EXAMPLE: (8 lines of 8 syllables with ABaAabAB rhyme)
DOPPELGANGER
Line 1: I'm a ghostly double of you, A
Line 2: which amuses me to no end. B
Line 3: The devil tells me what to do; a
Line 4: I'm a ghostly double of you. A
Line 5: My crimes I'll pin on you-know-who, a
Line 6: and I'll drag you to Hell, my friend. b
Line 7: I'm a ghostly double of you, A
Line 8: which amuses me to no end.
OR
2) Choose one (or more) of the following prompts (or please feel free to freewheel with your own prompt ; )) and write your Halloween poem based on it....
Prompts:
Candlelit Eyes; A Jack-o-Lanterns Point of View
Memories of a Halloween Character
The Night I Dressed As A________
Excuse Me, Is That Your Broomstick?
Bewitch Me, Please
Thrills and Chills
Pardon Me While I Scream
Big Halloween Moon
Fun With Apples and Nuts
Hope there is something there to suit everyone! I'll leave you to get into the 'spirit' of things and eat, drink and be scary...looking forward to reading your poems, leave a message in the comments box to lead me to your poetry... ; )
(Add on: I had forgotten that I am away Sunday and Monday so I am putting up the poems now as they come in and the others I'll put up on Monday night when I get back....)
The Poems
Susan's Triolet
Karen's Unspoken
Dick's Big Halloween Moon
Peter's Triolet
Jeanne's Triolet
120socks and the Deadly Hold
Rachel's 'the night she dressed as a....'
Kat's taking liberty with a Triolet
TFE being spooked by King of the Cats
The Bug and her night as a Pirate
Dave's Pardon Me While I Scream
Museswings and the shambling werewolf triolet
Enchanted Oak's Pardon before screaming
Carolina and Why I Believe
Emerging Writer and She Stoops to Conker
Mrs Trellis and Grow It With Music
Jinksy and A Hard Day's Night
Titus and The Vampire Triolet
Argent and A Witch's Lament
Lucy's Halloween Haiku
(Sat. 30th - another add on: with so many poems coming this way, I got smitten and got something poem-like down too...it's been an age so no great shakes or anything....I'll paste it here at the end, cheers)
(Monday 1st - back from trip away...just uploaded everyone's links, I hope I haven't forgotten anyone...let me know, if so.
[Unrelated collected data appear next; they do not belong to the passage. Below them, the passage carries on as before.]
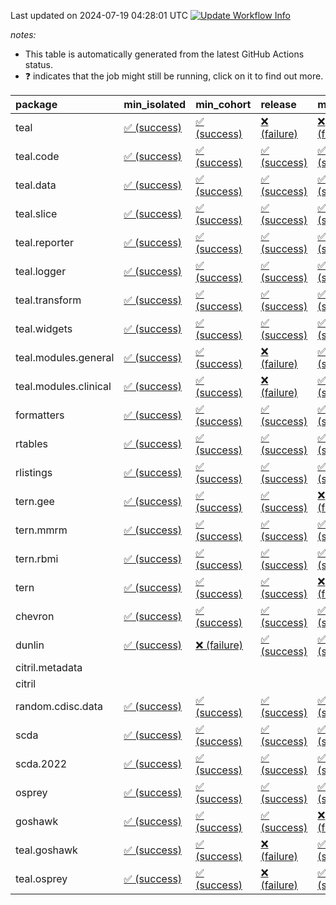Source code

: Last updated on 2024-07-19 04:28:01 UTC [![Update Workflow
Info](https://github.com/averissimo/verdepcheck-status/actions/workflows/update.yaml/badge.svg)](https://github.com/averissimo/verdepcheck-status/actions/workflows/update.yaml)

*notes:*

-   This table is automatically generated from the latest GitHub Actions
    status.
-   ❓ indicates that the job might still be running, click on it to
    find out more.

<table>
<colgroup>
<col style="width: 4%" />
<col style="width: 23%" />
<col style="width: 23%" />
<col style="width: 23%" />
<col style="width: 23%" />
</colgroup>
<thead>
<tr class="header">
<th style="text-align: left;">package</th>
<th style="text-align: left;">min_isolated</th>
<th style="text-align: left;">min_cohort</th>
<th style="text-align: left;">release</th>
<th style="text-align: left;">max</th>
</tr>
</thead>
<tbody>
<tr class="odd">
<td style="text-align: left;">teal</td>
<td
style="text-align: left;"><a href="https://github.com/insightsengineering/teal/actions/runs/9925113432/job/27417152866">✅
(success)</a></td>
<td
style="text-align: left;"><a href="https://github.com/insightsengineering/teal/actions/runs/9925113432/job/27417152711">✅
(success)</a></td>
<td
style="text-align: left;"><a href="https://github.com/insightsengineering/teal/actions/runs/9925113432/job/27417152966">❌
(failure)</a></td>
<td
style="text-align: left;"><a href="https://github.com/insightsengineering/teal/actions/runs/9925113432/job/27417152786">❌
(failure)</a></td>
</tr>
<tr class="even">
<td style="text-align: left;">teal.code</td>
<td
style="text-align: left;"><a href="https://github.com/insightsengineering/teal.code/actions/runs/9925114723/job/27417155819">✅
(success)</a></td>
<td
style="text-align: left;"><a href="https://github.com/insightsengineering/teal.code/actions/runs/9925114723/job/27417155902">✅
(success)</a></td>
<td
style="text-align: left;"><a href="https://github.com/insightsengineering/teal.code/actions/runs/9925114723/job/27417155727">✅
(success)</a></td>
<td
style="text-align: left;"><a href="https://github.com/insightsengineering/teal.code/actions/runs/9925114723/job/27417155970">✅
(success)</a></td>
</tr>
<tr class="odd">
<td style="text-align: left;">teal.data</td>
<td
style="text-align: left;"><a href="https://github.com/insightsengineering/teal.data/actions/runs/9925116305/job/27417158893">✅
(success)</a></td>
<td
style="text-align: left;"><a href="https://github.com/insightsengineering/teal.data/actions/runs/9925116305/job/27417158814">✅
(success)</a></td>
<td
style="text-align: left;"><a href="https://github.com/insightsengineering/teal.data/actions/runs/9925116305/job/27417158846">✅
(success)</a></td>
<td
style="text-align: left;"><a href="https://github.com/insightsengineering/teal.data/actions/runs/9925116305/job/27417158941">✅
(success)</a></td>
</tr>
<tr class="even">
<td style="text-align: left;">teal.slice</td>
<td
style="text-align: left;"><a href="https://github.com/insightsengineering/teal.slice/actions/runs/9925121850/job/27417170927">✅
(success)</a></td>
<td
style="text-align: left;"><a href="https://github.com/insightsengineering/teal.slice/actions/runs/9925121850/job/27417170861">✅
(success)</a></td>
<td
style="text-align: left;"><a href="https://github.com/insightsengineering/teal.slice/actions/runs/9925121850/job/27417171030">✅
(success)</a></td>
<td
style="text-align: left;"><a href="https://github.com/insightsengineering/teal.slice/actions/runs/9925121850/job/27417171084">✅
(success)</a></td>
</tr>
<tr class="odd">
<td style="text-align: left;">teal.reporter</td>
<td
style="text-align: left;"><a href="https://github.com/insightsengineering/teal.reporter/actions/runs/9925118628/job/27417164013">✅
(success)</a></td>
<td
style="text-align: left;"><a href="https://github.com/insightsengineering/teal.reporter/actions/runs/9925118628/job/27417164068">✅
(success)</a></td>
<td
style="text-align: left;"><a href="https://github.com/insightsengineering/teal.reporter/actions/runs/9925118628/job/27417164114">✅
(success)</a></td>
<td
style="text-align: left;"><a href="https://github.com/insightsengineering/teal.reporter/actions/runs/9925118628/job/27417164149">✅
(success)</a></td>
</tr>
<tr class="even">
<td style="text-align: left;">teal.logger</td>
<td
style="text-align: left;"><a href="https://github.com/insightsengineering/teal.logger/actions/runs/9925115036/job/27417156380">✅
(success)</a></td>
<td
style="text-align: left;"><a href="https://github.com/insightsengineering/teal.logger/actions/runs/9925115036/job/27417156316">✅
(success)</a></td>
<td
style="text-align: left;"><a href="https://github.com/insightsengineering/teal.logger/actions/runs/9925115036/job/27417156472">✅
(success)</a></td>
<td
style="text-align: left;"><a href="https://github.com/insightsengineering/teal.logger/actions/runs/9925115036/job/27417156242">✅
(success)</a></td>
</tr>
<tr class="odd">
<td style="text-align: left;">teal.transform</td>
<td
style="text-align: left;"><a href="https://github.com/insightsengineering/teal.transform/actions/runs/9925119425/job/27417165774">✅
(success)</a></td>
<td
style="text-align: left;"><a href="https://github.com/insightsengineering/teal.transform/actions/runs/9925119425/job/27417165642">✅
(success)</a></td>
<td
style="text-align: left;"><a href="https://github.com/insightsengineering/teal.transform/actions/runs/9925119425/job/27417165494">✅
(success)</a></td>
<td
style="text-align: left;"><a href="https://github.com/insightsengineering/teal.transform/actions/runs/9925119425/job/27417165553">✅
(success)</a></td>
</tr>
<tr class="even">
<td style="text-align: left;">teal.widgets</td>
<td
style="text-align: left;"><a href="https://github.com/insightsengineering/teal.widgets/actions/runs/9925130447/job/27417188712">✅
(success)</a></td>
<td
style="text-align: left;"><a href="https://github.com/insightsengineering/teal.widgets/actions/runs/9925130447/job/27417188669">✅
(success)</a></td>
<td
style="text-align: left;"><a href="https://github.com/insightsengineering/teal.widgets/actions/runs/9925130447/job/27417188759">✅
(success)</a></td>
<td
style="text-align: left;"><a href="https://github.com/insightsengineering/teal.widgets/actions/runs/9925130447/job/27417188803">✅
(success)</a></td>
</tr>
<tr class="odd">
<td style="text-align: left;">teal.modules.general</td>
<td
style="text-align: left;"><a href="https://github.com/insightsengineering/teal.modules.general/actions/runs/9925114672/job/27417155775">✅
(success)</a></td>
<td
style="text-align: left;"><a href="https://github.com/insightsengineering/teal.modules.general/actions/runs/9925114672/job/27417155860">✅
(success)</a></td>
<td
style="text-align: left;"><a href="https://github.com/insightsengineering/teal.modules.general/actions/runs/9925114672/job/27417155923">❌
(failure)</a></td>
<td
style="text-align: left;"><a href="https://github.com/insightsengineering/teal.modules.general/actions/runs/9925114672/job/27417155691">✅
(success)</a></td>
</tr>
<tr class="even">
<td style="text-align: left;">teal.modules.clinical</td>
<td
style="text-align: left;"><a href="https://github.com/insightsengineering/teal.modules.clinical/actions/runs/9925125697/job/27417179748">✅
(success)</a></td>
<td
style="text-align: left;"><a href="https://github.com/insightsengineering/teal.modules.clinical/actions/runs/9925125697/job/27417179513">✅
(success)</a></td>
<td
style="text-align: left;"><a href="https://github.com/insightsengineering/teal.modules.clinical/actions/runs/9925125697/job/27417179862">❌
(failure)</a></td>
<td
style="text-align: left;"><a href="https://github.com/insightsengineering/teal.modules.clinical/actions/runs/9925125697/job/27417179638">✅
(success)</a></td>
</tr>
<tr class="odd">
<td style="text-align: left;">formatters</td>
<td
style="text-align: left;"><a href="https://github.com/insightsengineering/formatters/actions/runs/9925122919/job/27417173334">✅
(success)</a></td>
<td
style="text-align: left;"><a href="https://github.com/insightsengineering/formatters/actions/runs/9925122919/job/27417173435">✅
(success)</a></td>
<td
style="text-align: left;"><a href="https://github.com/insightsengineering/formatters/actions/runs/9925122919/job/27417173385">✅
(success)</a></td>
<td
style="text-align: left;"><a href="https://github.com/insightsengineering/formatters/actions/runs/9925122919/job/27417173235">✅
(success)</a></td>
</tr>
<tr class="even">
<td style="text-align: left;">rtables</td>
<td
style="text-align: left;"><a href="https://github.com/insightsengineering/rtables/actions/runs/9925114727/job/27417155953">✅
(success)</a></td>
<td
style="text-align: left;"><a href="https://github.com/insightsengineering/rtables/actions/runs/9925114727/job/27417155807">✅
(success)</a></td>
<td
style="text-align: left;"><a href="https://github.com/insightsengineering/rtables/actions/runs/9925114727/job/27417155900">✅
(success)</a></td>
<td
style="text-align: left;"><a href="https://github.com/insightsengineering/rtables/actions/runs/9925114727/job/27417155700">✅
(success)</a></td>
</tr>
<tr class="odd">
<td style="text-align: left;">rlistings</td>
<td
style="text-align: left;"><a href="https://github.com/insightsengineering/rlistings/actions/runs/9925117342/job/27417160960">✅
(success)</a></td>
<td
style="text-align: left;"><a href="https://github.com/insightsengineering/rlistings/actions/runs/9925117342/job/27417160856">✅
(success)</a></td>
<td
style="text-align: left;"><a href="https://github.com/insightsengineering/rlistings/actions/runs/9925117342/job/27417160997">✅
(success)</a></td>
<td
style="text-align: left;"><a href="https://github.com/insightsengineering/rlistings/actions/runs/9925117342/job/27417160904">✅
(success)</a></td>
</tr>
<tr class="even">
<td style="text-align: left;">tern.gee</td>
<td
style="text-align: left;"><a href="https://github.com/insightsengineering/tern.gee/actions/runs/9925123728/job/27417174623">✅
(success)</a></td>
<td
style="text-align: left;"><a href="https://github.com/insightsengineering/tern.gee/actions/runs/9925123728/job/27417174543">✅
(success)</a></td>
<td
style="text-align: left;"><a href="https://github.com/insightsengineering/tern.gee/actions/runs/9925123728/job/27417174702">✅
(success)</a></td>
<td
style="text-align: left;"><a href="https://github.com/insightsengineering/tern.gee/actions/runs/9925123728/job/27417174773">❌
(failure)</a></td>
</tr>
<tr class="odd">
<td style="text-align: left;">tern.mmrm</td>
<td
style="text-align: left;"><a href="https://github.com/insightsengineering/tern.mmrm/actions/runs/9925129939/job/27417187415">✅
(success)</a></td>
<td
style="text-align: left;"><a href="https://github.com/insightsengineering/tern.mmrm/actions/runs/9925129939/job/27417187296">✅
(success)</a></td>
<td
style="text-align: left;"><a href="https://github.com/insightsengineering/tern.mmrm/actions/runs/9925129939/job/27417187483">✅
(success)</a></td>
<td
style="text-align: left;"><a href="https://github.com/insightsengineering/tern.mmrm/actions/runs/9925129939/job/27417187359">✅
(success)</a></td>
</tr>
<tr class="even">
<td style="text-align: left;">tern.rbmi</td>
<td
style="text-align: left;"><a href="https://github.com/insightsengineering/tern.rbmi/actions/runs/9925122267/job/27417171706">✅
(success)</a></td>
<td
style="text-align: left;"><a href="https://github.com/insightsengineering/tern.rbmi/actions/runs/9925122267/job/27417171831">✅
(success)</a></td>
<td
style="text-align: left;"><a href="https://github.com/insightsengineering/tern.rbmi/actions/runs/9925122267/job/27417171902">✅
(success)</a></td>
<td
style="text-align: left;"><a href="https://github.com/insightsengineering/tern.rbmi/actions/runs/9925122267/job/27417171766">✅
(success)</a></td>
</tr>
<tr class="odd">
<td style="text-align: left;">tern</td>
<td
style="text-align: left;"><a href="https://github.com/insightsengineering/tern/actions/runs/9925118634/job/27417164132">✅
(success)</a></td>
<td
style="text-align: left;"><a href="https://github.com/insightsengineering/tern/actions/runs/9925118634/job/27417164090">✅
(success)</a></td>
<td
style="text-align: left;"><a href="https://github.com/insightsengineering/tern/actions/runs/9925118634/job/27417164180">✅
(success)</a></td>
<td
style="text-align: left;"><a href="https://github.com/insightsengineering/tern/actions/runs/9925118634/job/27417164047">❌
(failure)</a></td>
</tr>
<tr class="even">
<td style="text-align: left;">chevron</td>
<td
style="text-align: left;"><a href="https://github.com/insightsengineering/chevron/actions/runs/9925130531/job/27417188949">✅
(success)</a></td>
<td
style="text-align: left;"><a href="https://github.com/insightsengineering/chevron/actions/runs/9925130531/job/27417188896">✅
(success)</a></td>
<td
style="text-align: left;"><a href="https://github.com/insightsengineering/chevron/actions/runs/9925130531/job/27417189034">✅
(success)</a></td>
<td
style="text-align: left;"><a href="https://github.com/insightsengineering/chevron/actions/runs/9925130531/job/27417188988">✅
(success)</a></td>
</tr>
<tr class="odd">
<td style="text-align: left;">dunlin</td>
<td
style="text-align: left;"><a href="https://github.com/insightsengineering/dunlin/actions/runs/9925116790/job/27417160265">✅
(success)</a></td>
<td
style="text-align: left;"><a href="https://github.com/insightsengineering/dunlin/actions/runs/9925116790/job/27417160357">❌
(failure)</a></td>
<td
style="text-align: left;"><a href="https://github.com/insightsengineering/dunlin/actions/runs/9925116790/job/27417160069">✅
(success)</a></td>
<td
style="text-align: left;"><a href="https://github.com/insightsengineering/dunlin/actions/runs/9925116790/job/27417160152">✅
(success)</a></td>
</tr>
<tr class="even">
<td style="text-align: left;">citril.metadata</td>
<td style="text-align: left;"></td>
<td style="text-align: left;"></td>
<td style="text-align: left;"></td>
<td style="text-align: left;"></td>
</tr>
<tr class="odd">
<td style="text-align: left;">citril</td>
<td style="text-align: left;"></td>
<td style="text-align: left;"></td>
<td style="text-align: left;"></td>
<td style="text-align: left;"></td>
</tr>
<tr class="even">
<td style="text-align: left;">random.cdisc.data</td>
<td
style="text-align: left;"><a href="https://github.com/insightsengineering/random.cdisc.data/actions/runs/9925121314/job/27417169342">✅
(success)</a></td>
<td
style="text-align: left;"><a href="https://github.com/insightsengineering/random.cdisc.data/actions/runs/9925121314/job/27417169250">✅
(success)</a></td>
<td
style="text-align: left;"><a href="https://github.com/insightsengineering/random.cdisc.data/actions/runs/9925121314/job/27417169381">✅
(success)</a></td>
<td
style="text-align: left;"><a href="https://github.com/insightsengineering/random.cdisc.data/actions/runs/9925121314/job/27417169296">✅
(success)</a></td>
</tr>
<tr class="odd">
<td style="text-align: left;">scda</td>
<td
style="text-align: left;"><a href="https://github.com/insightsengineering/scda/actions/runs/9729144400/job/26850665206">✅
(success)</a></td>
<td
style="text-align: left;"><a href="https://github.com/insightsengineering/scda/actions/runs/9729144400/job/26850665433">✅
(success)</a></td>
<td
style="text-align: left;"><a href="https://github.com/insightsengineering/scda/actions/runs/9729144400/job/26850665352">✅
(success)</a></td>
<td
style="text-align: left;"><a href="https://github.com/insightsengineering/scda/actions/runs/9729144400/job/26850665278">✅
(success)</a></td>
</tr>
<tr class="even">
<td style="text-align: left;">scda.2022</td>
<td
style="text-align: left;"><a href="https://github.com/insightsengineering/scda.2022/actions/runs/9925122535/job/27417172739">✅
(success)</a></td>
<td
style="text-align: left;"><a href="https://github.com/insightsengineering/scda.2022/actions/runs/9925122535/job/27417172539">✅
(success)</a></td>
<td
style="text-align: left;"><a href="https://github.com/insightsengineering/scda.2022/actions/runs/9925122535/job/27417172803">✅
(success)</a></td>
<td
style="text-align: left;"><a href="https://github.com/insightsengineering/scda.2022/actions/runs/9925122535/job/27417172644">✅
(success)</a></td>
</tr>
<tr class="odd">
<td style="text-align: left;">osprey</td>
<td
style="text-align: left;"><a href="https://github.com/insightsengineering/osprey/actions/runs/9925127900/job/27417183806">✅
(success)</a></td>
<td
style="text-align: left;"><a href="https://github.com/insightsengineering/osprey/actions/runs/9925127900/job/27417183703">✅
(success)</a></td>
<td
style="text-align: left;"><a href="https://github.com/insightsengineering/osprey/actions/runs/9925127900/job/27417183652">✅
(success)</a></td>
<td
style="text-align: left;"><a href="https://github.com/insightsengineering/osprey/actions/runs/9925127900/job/27417183758">✅
(success)</a></td>
</tr>
<tr class="even">
<td style="text-align: left;">goshawk</td>
<td
style="text-align: left;"><a href="https://github.com/insightsengineering/goshawk/actions/runs/9925122286/job/27417172035">✅
(success)</a></td>
<td
style="text-align: left;"><a href="https://github.com/insightsengineering/goshawk/actions/runs/9925122286/job/27417171821">✅
(success)</a></td>
<td
style="text-align: left;"><a href="https://github.com/insightsengineering/goshawk/actions/runs/9925122286/job/27417172118">✅
(success)</a></td>
<td
style="text-align: left;"><a href="https://github.com/insightsengineering/goshawk/actions/runs/9925122286/job/27417171946">❌
(failure)</a></td>
</tr>
<tr class="odd">
<td style="text-align: left;">teal.goshawk</td>
<td
style="text-align: left;"><a href="https://github.com/insightsengineering/teal.goshawk/actions/runs/9925121851/job/27417171013">✅
(success)</a></td>
<td
style="text-align: left;"><a href="https://github.com/insightsengineering/teal.goshawk/actions/runs/9925121851/job/27417170952">✅
(success)</a></td>
<td
style="text-align: left;"><a href="https://github.com/insightsengineering/teal.goshawk/actions/runs/9925121851/job/27417171079">❌
(failure)</a></td>
<td
style="text-align: left;"><a href="https://github.com/insightsengineering/teal.goshawk/actions/runs/9925121851/job/27417170878">✅
(success)</a></td>
</tr>
<tr class="even">
<td style="text-align: left;">teal.osprey</td>
<td
style="text-align: left;"><a href="https://github.com/insightsengineering/teal.osprey/actions/runs/9925126223/job/27417180362">✅
(success)</a></td>
<td
style="text-align: left;"><a href="https://github.com/insightsengineering/teal.osprey/actions/runs/9925126223/job/27417180290">✅
(success)</a></td>
<td
style="text-align: left;"><a href="https://github.com/insightsengineering/teal.osprey/actions/runs/9925126223/job/27417180428">❌
(failure)</a></td>
<td
style="text-align: left;"><a href="https://github.com/insightsengineering/teal.osprey/actions/runs/9925126223/job/27417180195">✅
(success)</a></td>
</tr>
</tbody>
</table>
And well done, one and all, on the triolets and poems of every sort... keep it up!; ))
Hints of Halloween
I watched 'Driving Miss Daisy' last night, home alone,
with someone else's Jack O' Lantern sitting
outside on the garden table. It is not exactly the stuff of bumps
in the night, or so I thought. She, a stubborn old lady wants
to drive her own car, he, an insistent old man, compares his
task of making her accept him as her chauffeur to the time
it took him two days to wrestle a hog to the ground. In the last
scene he is feeding her pumpkin pie. With each swallow she gives
one of those grins that happens when you know
you are giving in but not minding in the least. This whole
week in one shape or other evolved around Marilyn Manson's
'This is Halloween'. My students and I tried to keep up
with the speed of his song, mostly ending up breathless
with tearful laughter stinging our eyes. I explained
'Hail to the Pumpkin' unwittingly letting slip the example
of both 'Hail Caesar' and 'Hail Hitler.' We moved on,
and I discovered that Spanish ghosts do
not say 'Boo' (but woo!) when the answer to a riddle
on where ghosts go on holiday is Maliboo. The joke about what
one calls a witch who goes to the beach was not booed
out of it. On the contrary, for a fleeting instant,
someone answered 'mother-in-law' and I took it upon myself
to stress the word `sand-wich' way beyond necessity. The lady
who wears bright colours is having a party for her husband
whose birthday falls on All Saints' Day. She said he is no saint.
She is having the party on the night of the dead. She said she is
not providing chairs. On the night of the dead, ghosts sit,
or so I remember my father saying, as he
pulled the most hard-backed chair towards the hearth.